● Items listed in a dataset
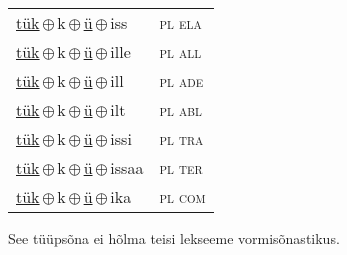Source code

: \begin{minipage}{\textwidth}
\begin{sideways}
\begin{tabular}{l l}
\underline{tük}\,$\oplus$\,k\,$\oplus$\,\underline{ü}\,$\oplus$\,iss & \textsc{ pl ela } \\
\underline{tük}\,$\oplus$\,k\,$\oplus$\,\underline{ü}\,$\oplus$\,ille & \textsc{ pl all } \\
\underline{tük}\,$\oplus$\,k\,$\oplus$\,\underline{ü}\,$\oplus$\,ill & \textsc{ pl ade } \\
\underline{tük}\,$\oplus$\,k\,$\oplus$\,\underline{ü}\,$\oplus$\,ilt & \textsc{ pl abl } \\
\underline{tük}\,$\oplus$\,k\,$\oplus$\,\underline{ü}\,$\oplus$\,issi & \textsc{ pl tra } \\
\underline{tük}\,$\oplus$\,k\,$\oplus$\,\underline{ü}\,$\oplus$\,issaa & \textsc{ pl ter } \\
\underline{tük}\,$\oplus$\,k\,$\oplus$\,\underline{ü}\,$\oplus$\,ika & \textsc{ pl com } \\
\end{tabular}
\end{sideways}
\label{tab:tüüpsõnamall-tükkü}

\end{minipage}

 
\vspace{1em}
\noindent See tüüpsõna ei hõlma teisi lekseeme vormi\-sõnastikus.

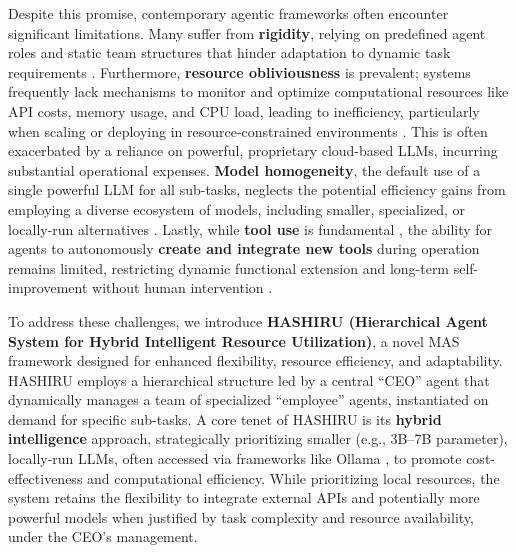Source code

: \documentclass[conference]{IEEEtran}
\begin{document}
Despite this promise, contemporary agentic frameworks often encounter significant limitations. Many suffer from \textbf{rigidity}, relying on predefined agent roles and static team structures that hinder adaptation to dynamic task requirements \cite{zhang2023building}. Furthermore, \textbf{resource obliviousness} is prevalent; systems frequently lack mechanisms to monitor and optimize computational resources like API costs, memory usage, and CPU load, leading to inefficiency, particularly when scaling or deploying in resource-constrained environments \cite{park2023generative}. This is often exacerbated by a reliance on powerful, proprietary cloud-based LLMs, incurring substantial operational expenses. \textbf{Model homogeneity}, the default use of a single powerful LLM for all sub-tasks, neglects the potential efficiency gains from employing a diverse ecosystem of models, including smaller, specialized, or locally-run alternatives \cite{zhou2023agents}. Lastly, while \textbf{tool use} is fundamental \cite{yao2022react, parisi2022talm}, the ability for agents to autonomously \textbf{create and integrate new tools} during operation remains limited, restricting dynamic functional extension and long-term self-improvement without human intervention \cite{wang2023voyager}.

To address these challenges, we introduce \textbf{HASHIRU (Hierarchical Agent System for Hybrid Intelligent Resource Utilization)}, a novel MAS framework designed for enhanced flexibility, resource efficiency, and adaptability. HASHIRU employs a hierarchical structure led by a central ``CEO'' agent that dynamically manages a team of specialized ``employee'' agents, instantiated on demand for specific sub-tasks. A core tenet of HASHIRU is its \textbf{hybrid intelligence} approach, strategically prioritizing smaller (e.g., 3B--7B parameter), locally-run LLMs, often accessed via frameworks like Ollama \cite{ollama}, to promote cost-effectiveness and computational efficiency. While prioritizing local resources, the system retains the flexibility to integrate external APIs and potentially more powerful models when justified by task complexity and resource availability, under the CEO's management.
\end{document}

---

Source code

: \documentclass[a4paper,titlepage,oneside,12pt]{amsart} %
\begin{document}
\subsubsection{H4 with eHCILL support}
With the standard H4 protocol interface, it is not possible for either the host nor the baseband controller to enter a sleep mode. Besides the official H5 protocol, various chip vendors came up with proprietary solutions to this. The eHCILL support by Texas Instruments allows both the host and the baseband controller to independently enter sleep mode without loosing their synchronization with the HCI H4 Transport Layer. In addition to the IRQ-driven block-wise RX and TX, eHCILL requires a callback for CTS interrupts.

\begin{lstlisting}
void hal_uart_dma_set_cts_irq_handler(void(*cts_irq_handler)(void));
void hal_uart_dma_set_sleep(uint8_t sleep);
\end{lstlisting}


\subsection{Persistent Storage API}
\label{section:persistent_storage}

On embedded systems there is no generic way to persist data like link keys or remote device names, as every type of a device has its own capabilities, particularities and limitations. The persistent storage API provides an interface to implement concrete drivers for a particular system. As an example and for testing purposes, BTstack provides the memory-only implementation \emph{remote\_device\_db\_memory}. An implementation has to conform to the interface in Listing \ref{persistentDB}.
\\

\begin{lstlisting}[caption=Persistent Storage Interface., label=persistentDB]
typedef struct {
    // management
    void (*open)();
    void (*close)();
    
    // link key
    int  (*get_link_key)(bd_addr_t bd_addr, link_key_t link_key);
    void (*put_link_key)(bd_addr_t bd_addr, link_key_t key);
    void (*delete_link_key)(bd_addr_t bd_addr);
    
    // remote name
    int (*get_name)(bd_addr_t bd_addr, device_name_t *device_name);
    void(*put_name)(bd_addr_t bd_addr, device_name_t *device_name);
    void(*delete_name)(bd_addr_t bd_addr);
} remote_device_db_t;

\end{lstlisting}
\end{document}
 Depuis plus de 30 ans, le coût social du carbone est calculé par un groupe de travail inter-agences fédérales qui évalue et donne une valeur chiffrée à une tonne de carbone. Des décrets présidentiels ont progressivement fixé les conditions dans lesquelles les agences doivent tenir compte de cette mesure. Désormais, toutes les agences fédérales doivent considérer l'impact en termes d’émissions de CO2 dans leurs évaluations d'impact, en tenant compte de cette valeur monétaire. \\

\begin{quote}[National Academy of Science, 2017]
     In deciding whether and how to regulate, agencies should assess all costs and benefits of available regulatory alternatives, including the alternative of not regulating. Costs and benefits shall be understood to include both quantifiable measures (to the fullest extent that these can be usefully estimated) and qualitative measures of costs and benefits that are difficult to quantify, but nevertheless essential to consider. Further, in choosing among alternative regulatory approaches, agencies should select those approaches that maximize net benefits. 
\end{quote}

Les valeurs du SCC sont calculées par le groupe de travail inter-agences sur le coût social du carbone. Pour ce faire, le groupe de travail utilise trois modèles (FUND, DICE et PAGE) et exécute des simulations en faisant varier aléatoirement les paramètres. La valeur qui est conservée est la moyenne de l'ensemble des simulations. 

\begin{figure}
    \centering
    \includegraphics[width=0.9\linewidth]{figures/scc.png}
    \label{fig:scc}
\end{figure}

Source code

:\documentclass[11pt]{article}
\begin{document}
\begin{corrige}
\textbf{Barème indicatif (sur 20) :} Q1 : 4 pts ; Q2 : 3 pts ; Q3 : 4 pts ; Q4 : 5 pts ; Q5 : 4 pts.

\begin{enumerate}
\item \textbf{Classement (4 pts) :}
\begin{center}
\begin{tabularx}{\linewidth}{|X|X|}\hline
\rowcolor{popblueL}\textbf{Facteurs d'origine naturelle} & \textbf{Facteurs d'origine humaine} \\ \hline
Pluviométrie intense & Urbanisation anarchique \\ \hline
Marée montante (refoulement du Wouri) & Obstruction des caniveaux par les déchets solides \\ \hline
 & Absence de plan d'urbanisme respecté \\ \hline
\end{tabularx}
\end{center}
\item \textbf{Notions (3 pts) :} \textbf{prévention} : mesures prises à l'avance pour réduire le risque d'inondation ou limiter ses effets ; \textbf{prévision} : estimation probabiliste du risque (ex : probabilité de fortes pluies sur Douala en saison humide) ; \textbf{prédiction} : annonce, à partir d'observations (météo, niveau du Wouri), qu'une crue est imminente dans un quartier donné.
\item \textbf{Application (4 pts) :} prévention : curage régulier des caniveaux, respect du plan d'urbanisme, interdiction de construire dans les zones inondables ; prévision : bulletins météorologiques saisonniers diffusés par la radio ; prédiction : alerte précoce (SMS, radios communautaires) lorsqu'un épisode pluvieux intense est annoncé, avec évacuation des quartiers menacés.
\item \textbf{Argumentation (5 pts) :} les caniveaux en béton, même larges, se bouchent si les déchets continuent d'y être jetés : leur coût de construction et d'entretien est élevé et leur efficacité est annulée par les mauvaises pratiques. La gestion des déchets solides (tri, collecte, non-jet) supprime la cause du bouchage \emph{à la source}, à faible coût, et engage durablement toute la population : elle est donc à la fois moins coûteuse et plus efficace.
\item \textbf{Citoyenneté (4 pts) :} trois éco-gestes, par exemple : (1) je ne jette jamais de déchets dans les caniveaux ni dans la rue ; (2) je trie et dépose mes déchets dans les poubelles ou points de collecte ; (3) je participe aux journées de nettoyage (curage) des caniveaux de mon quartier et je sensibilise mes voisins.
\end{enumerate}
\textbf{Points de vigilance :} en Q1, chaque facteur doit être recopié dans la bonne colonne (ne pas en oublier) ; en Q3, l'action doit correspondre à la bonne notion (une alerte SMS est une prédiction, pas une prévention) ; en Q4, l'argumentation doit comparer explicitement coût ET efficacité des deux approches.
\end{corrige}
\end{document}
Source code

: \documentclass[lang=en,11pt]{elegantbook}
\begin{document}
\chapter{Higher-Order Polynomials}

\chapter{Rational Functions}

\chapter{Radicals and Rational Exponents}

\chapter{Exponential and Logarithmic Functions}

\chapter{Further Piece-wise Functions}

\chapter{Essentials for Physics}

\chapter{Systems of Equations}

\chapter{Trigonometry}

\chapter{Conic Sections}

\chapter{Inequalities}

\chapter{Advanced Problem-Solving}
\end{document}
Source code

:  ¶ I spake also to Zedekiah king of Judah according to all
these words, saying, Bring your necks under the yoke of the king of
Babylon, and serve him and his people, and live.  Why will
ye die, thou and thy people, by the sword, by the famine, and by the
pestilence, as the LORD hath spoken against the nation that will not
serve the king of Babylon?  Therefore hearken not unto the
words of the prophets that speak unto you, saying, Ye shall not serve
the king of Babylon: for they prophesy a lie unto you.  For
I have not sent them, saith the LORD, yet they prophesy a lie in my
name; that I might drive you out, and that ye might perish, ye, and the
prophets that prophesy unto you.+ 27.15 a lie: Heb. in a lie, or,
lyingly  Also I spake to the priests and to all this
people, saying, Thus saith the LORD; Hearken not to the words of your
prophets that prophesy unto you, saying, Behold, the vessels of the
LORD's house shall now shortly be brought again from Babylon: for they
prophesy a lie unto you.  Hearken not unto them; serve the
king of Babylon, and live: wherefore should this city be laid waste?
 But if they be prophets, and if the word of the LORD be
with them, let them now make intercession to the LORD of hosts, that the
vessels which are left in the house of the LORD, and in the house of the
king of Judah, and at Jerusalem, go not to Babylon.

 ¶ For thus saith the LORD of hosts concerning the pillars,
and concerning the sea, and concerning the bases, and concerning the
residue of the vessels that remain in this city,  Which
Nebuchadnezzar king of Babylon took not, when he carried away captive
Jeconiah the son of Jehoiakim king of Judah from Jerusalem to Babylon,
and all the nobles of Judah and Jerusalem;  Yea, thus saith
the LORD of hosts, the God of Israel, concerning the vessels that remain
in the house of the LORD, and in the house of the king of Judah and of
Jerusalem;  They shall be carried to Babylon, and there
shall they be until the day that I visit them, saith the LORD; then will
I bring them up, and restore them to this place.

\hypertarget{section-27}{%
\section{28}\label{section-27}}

● Work required
Wherever a line of the records above contains the string "lstlisting", copy that line out.

● Solved problem
\begin{lstlisting}
\end{lstlisting}
\begin{lstlisting}[caption=Persistent Storage Interface., label=persistentDB]
\end{lstlisting}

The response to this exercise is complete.